[TASK DETAILS] Go through the records and set each one down exactly, skipping any picture.

[Stored data entries]
++++++++++++++++++++

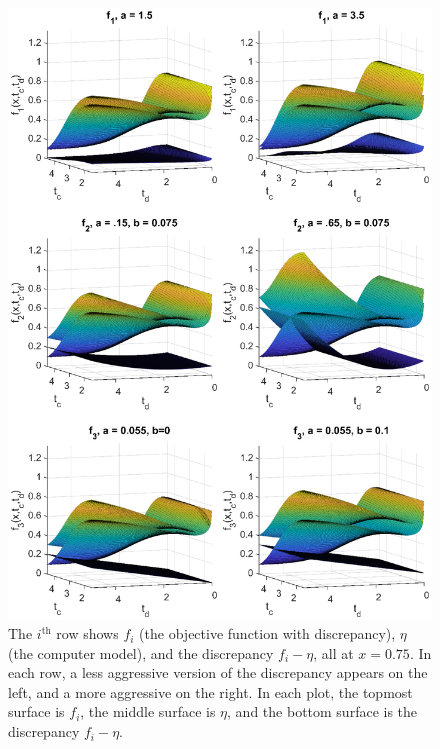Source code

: \documentclass[12pt]{article}
\begin{document}
\begin{figure}
	\centering
	\includegraphics[scale=0.85]{FIG_six_discrepancies.eps}
	\captionsetup{width=.85\linewidth}
	\caption{The $i^{\text{th}}$ row shows $f_i$ (the objective function with discrepancy), $\eta$ (the computer model), and the discrepancy $f_i-\eta$, all at $x=0.75$. In each row, a less aggressive version of the discrepancy appears on the left, and a more aggressive on the right. In each plot, the topmost surface is $f_i$, the middle surface is $\eta$, and the bottom surface is the discrepancy $f_i-\eta$.}
	\label{fig:discrepancies}
\end{figure}
%
\end{document}
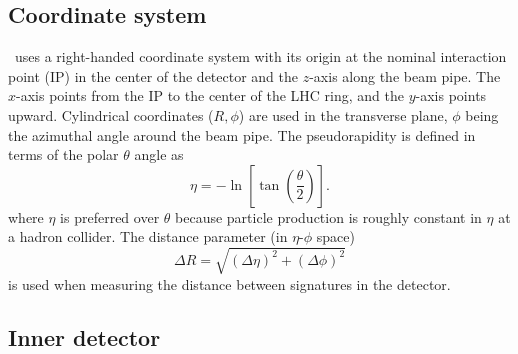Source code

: \subsection{Coordinate system} 
\label{sec:coordinate_system}

\atlas\ uses a right-handed coordinate system with its origin at the nominal
interaction point (IP) in the center of the detector and the $z$-axis
along the beam pipe. The $x$-axis points from the IP to the center of the
LHC ring, and the $y$-axis points upward. Cylindrical coordinates
($R,\phi$) are used in the transverse plane, $\phi$ being the azimuthal
angle around the beam pipe. The pseudorapidity is defined in terms of the
polar $\theta$ angle as
\begin{equation}
  \eta = -\ln\left[\tan(\frac{\theta}{2})\right].
\end{equation}
where $\eta$ is preferred over $\theta$ because particle production is roughly
constant in $\eta$ at a hadron collider.
The distance parameter (in $\eta$-$\phi$ space)
\begin{equation}
  \Delta R = \sqrt{(\Delta \eta)^2 + (\Delta \phi)^2}
\end{equation}
is used when measuring the distance between signatures in the detector.

\subsection{Inner detector} 
\label{sec:id}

++++++++++++++++++++

[SOLUTION]
Source code

: \documentclass[12pt]{article}
\begin{document}
\begin{figure}
	\centering
	\includegraphics[scale=0.85]{FIG_six_discrepancies.eps}
	\captionsetup{width=.85\linewidth}
	\caption{The $i^{\text{th}}$ row shows $f_i$ (the objective function with discrepancy), $\eta$ (the computer model), and the discrepancy $f_i-\eta$, all at $x=0.75$. In each row, a less aggressive version of the discrepancy appears on the left, and a more aggressive on the right. In each plot, the topmost surface is $f_i$, the middle surface is $\eta$, and the bottom surface is the discrepancy $f_i-\eta$.}
	\label{fig:discrepancies}
\end{figure}
%
\end{document}
Source code

: \subsection{Coordinate system} 
\label{sec:coordinate_system}

\atlas\ uses a right-handed coordinate system with its origin at the nominal
interaction point (IP) in the center of the detector and the $z$-axis
along the beam pipe. The $x$-axis points from the IP to the center of the
LHC ring, and the $y$-axis points upward. Cylindrical coordinates
($R,\phi$) are used in the transverse plane, $\phi$ being the azimuthal
angle around the beam pipe. The pseudorapidity is defined in terms of the
polar $\theta$ angle as
\begin{equation}
  \eta = -\ln\left[\tan(\frac{\theta}{2})\right].
\end{equation}
where $\eta$ is preferred over $\theta$ because particle production is roughly
constant in $\eta$ at a hadron collider.
The distance parameter (in $\eta$-$\phi$ space)
\begin{equation}
  \Delta R = \sqrt{(\Delta \eta)^2 + (\Delta \phi)^2}
\end{equation}
is used when measuring the distance between signatures in the detector.

\subsection{Inner detector} 
\label{sec:id}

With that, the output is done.